_Required work_: Go through the entries below and report how many lines contain the string "label". Nothing but the number is wanted.

_Given entries_:

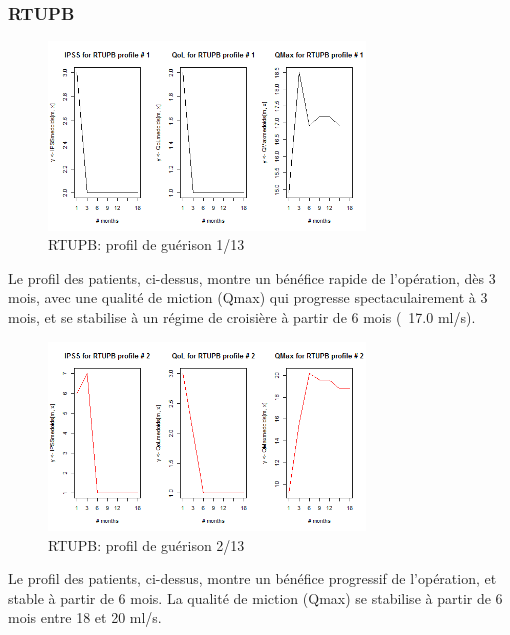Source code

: %
%

%

\subsubsection{RTUPB}

\begin{figure}[H]
\centering
\includegraphics[width=0.75\textwidth]{../Fig/RTUPB/rtupb-profil-post-01.png}
\caption{RTUPB: profil de guérison 1/13}
\label{fig-rtupb-post-profil1}
\end{figure}

Le profil des patients, ci-dessus, montre un bénéfice rapide de l'opération, dès 3 mois, avec une qualité de miction (Qmax) qui progresse spectaculairement à 3 mois, et se stabilise à un régime de croisière à partir de 6 mois (~17.0 ml/s).

\begin{figure}[H]
\centering
\includegraphics[width=0.75\textwidth]{../Fig/RTUPB/rtupb-profil-post-02.png}
\caption{RTUPB: profil de guérison 2/13}
\label{fig-rtupb-post-profil2}
\end{figure}

Le profil des patients, ci-dessus, montre un bénéfice progressif de l'opération, et stable à partir de 6 mois. La qualité de miction (Qmax) se stabilise à partir de 6 mois entre 18 et 20 ml/s.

_Answer box_: 2